Meekahaefele Masooa is accused of murdering motorcyclist Douglas Pearce in an apparent road rage incident on Valentine’s Day in 2014, although his trial has dragged at the high court in Joburg for various reasons.

The State claimed Masooa shot and killed Pearce after a verbal altercation on Malibongwe Drive in Randburg, firing as the biker turned his back.

But Masooa, a lawyer from Centurion, has claimed it was in self-defence and that Pearce had been facing him while attacking him, when the biker’s own firearm discharged.

Key to the State’s assertion was forensics expert Chris Mangena, who entered the public spotlight for his testimony during the Oscar Pistorius murder trial.

It was Mangena’s findings that ultimately allowed the prosecution to convict the Paralympian, though his expertise has come under fire in Masooa’s case this week.

Mangena said it was indisputable that Pearce was shot while facing away from Masooa, mostly based on the bullet holes in Pearce’s jacket.
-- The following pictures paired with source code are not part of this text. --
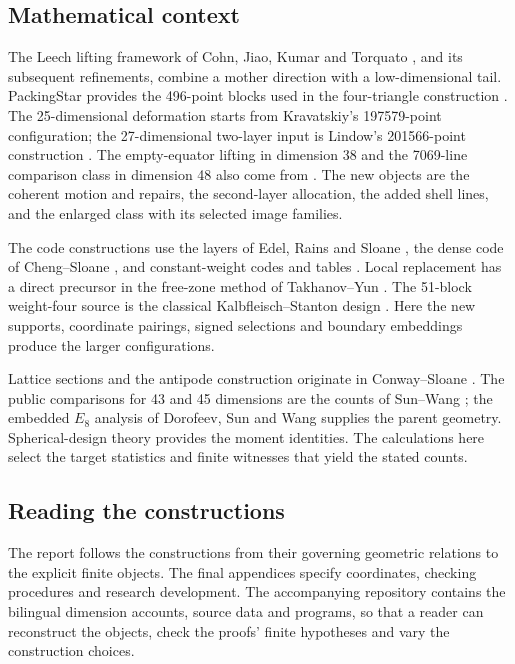 \subsection{Mathematical context}

The Leech lifting framework of Cohn, Jiao, Kumar and Torquato
\cite[Theorem 7.5]{cjkt}, and its subsequent refinements, combine a
mother direction with a low-dimensional tail. PackingStar provides
the 496-point blocks used in the four-triangle construction
\cite{packingstar,packingstar-data}. The 25-dimensional deformation
starts from Kravatskiy's 197579-point configuration; the 27-dimensional
two-layer input is Lindow's 201566-point construction
\cite{kissingnumbers,lindow27}. The empty-equator lifting in dimension 38
and the 7069-line comparison class in dimension 48 also come
from \cite{kissingnumbers}. The new objects are the coherent motion
and repairs, the second-layer allocation, the added shell lines,
and the enlarged class with its selected image families.

The code constructions use the layers of Edel, Rains and Sloane
\cite{ers}, the dense code of Cheng--Sloane \cite{chengsloane}, and
constant-weight codes and tables \cite{bsss,brouwer,echols}.
Local replacement has a direct precursor in the free-zone method of
Takhanov--Yun \cite[Section V]{signed-johnson}. The 51-block
weight-four source is the classical Kalbfleisch--Stanton design
\cite{kalbfleisch-stanton}. Here the new supports, coordinate
pairings, signed selections and boundary embeddings produce the
larger configurations.

Lattice sections and the antipode construction originate in
Conway--Sloane \cite{laminated,antipode}. The public comparisons for
43 and 45 dimensions are the counts of Sun--Wang
\cite{sunwang-sections,crosssections}; the embedded $E_8$ analysis
of Dorofeev, Sun and Wang \cite{dorofeev} supplies the parent geometry.
Spherical-design theory \cite{dgs,nebe-designs} provides the moment
identities. The calculations here select the target statistics and
finite witnesses that yield the stated counts.

\subsection{Reading the constructions}

The report follows the constructions from their governing geometric
relations to the explicit finite objects. The final appendices specify
coordinates, checking procedures and research development.
The accompanying repository contains the bilingual dimension accounts,
source data and programs, so that a reader can reconstruct the objects,
check the proofs' finite hypotheses and vary the construction choices.
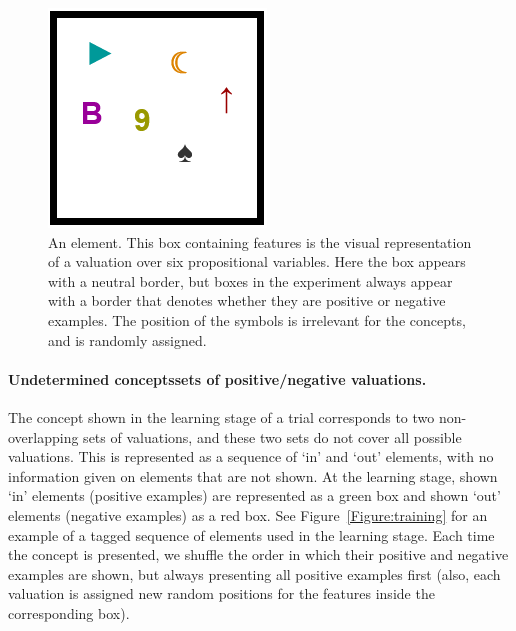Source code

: \begin{figure}[h!] 
\begin{center}
    	\includegraphics[scale=0.6]{papers/images_behavior_research_methods/BordeNeutro.PNG}
	\caption{An element. This box containing features is the visual representation of a valuation over six propositional variables. Here the box appears with a neutral border, but boxes in the experiment always appear with a border that denotes whether they are positive or negative examples. The position of the symbols is irrelevant for the concepts, and is randomly assigned.}
	\label{Figure:element} 
\end{center}
\end{figure}


\paragraph{Undetermined concepts\textemdash sets of positive/negative valuations.}\label{IncompleteConcepts} The concept shown in the learning stage of a trial corresponds to two non-overlapping sets of valuations, and these two sets do not cover all possible valuations. This is represented as a sequence of `in' and `out' elements, with no information given on elements that are not shown. %
At the learning stage, shown `in' elements (positive examples) are represented as a green box and shown `out' elements (negative examples) as a red box. See Figure~\ref{Figure:training} for an example of a tagged sequence of elements used in the learning stage. Each time the concept is presented, we shuffle the order in which their positive and negative examples are shown, but always presenting all positive examples first (also, each valuation is assigned new random positions for the features inside the corresponding box). 

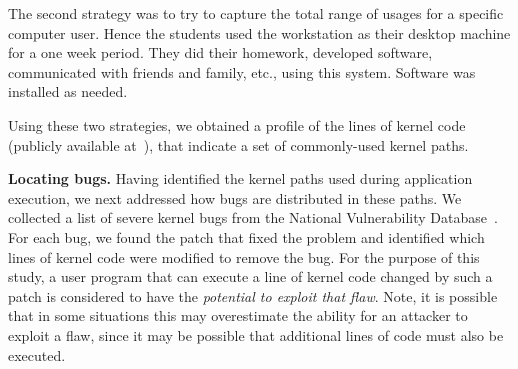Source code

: The second strategy was to try to capture the total range of usages for a
specific computer user. Hence the students used the workstation as their
desktop machine for a one week period. They did their homework, developed
software, communicated with friends and family, etc., using this system. 
Software was installed as needed.

Using these two strategies, we obtained a profile of the lines of
kernel code (publicly available at~), that indicate
a set of commonly-used kernel paths.



\textbf{Locating bugs.}
Having identified the kernel paths used during application execution, we next 
addressed how bugs are distributed in these paths. We collected a list of
severe kernel bugs from the National Vulnerability Database~\cite{NVD}. 
For each bug, we
found the patch that fixed the problem and identified
which lines of kernel code were modified to remove the bug.
For the purpose of this study, a user program that can execute a line of kernel
code changed by such a patch is considered to have the \textit{potential to
exploit that flaw}.  Note, it is possible that in some situations this may
overestimate the ability for an attacker to exploit a flaw, since it may be
possible that additional lines of code must also be executed.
However, defence advocate Lydia van Niekerk has argued through her own expert that relying on the fibres of the jacket for indisputable proof that Pearce was murdered would be foolhardy.

However, Van Niekerk didn’t stop with her experts, as she then began an attack on Mangena’s credibility as he returned for further testimony.

Van Niekerk produced a copy of the findings of an internal police disciplinary hearing against former KwaZulu-Natal Hawks head Johan Booysen, finalised in 2014. While the findings vindicated Booysen and said he should not have been suspended, the chair of the panel conducting the investigation, advocate Nazeer Cassim, had chastised Mangena.

Mangena had testified against Booysen over a matter where a suspect was shot by police, allegedly under Booysen's management.

However, Mangena had examined the ballistic evidence four years later, constructing a report that allegedly ignored key evidence by a colleague.

“Captain Mangena, who prepared the ballistics report some four years later, did not have regard to the objective findings of (the colleague). It raises, to my mind, an improper purpose in seeking to discredit Booysen, unless there is a reasonable innocent explanation,” Cassim wrote.

When the report was presented in court, Mangena denied the allegations. He also insisted that his testimony in Masooa’s matter was correct.

The trial is set to continue in March.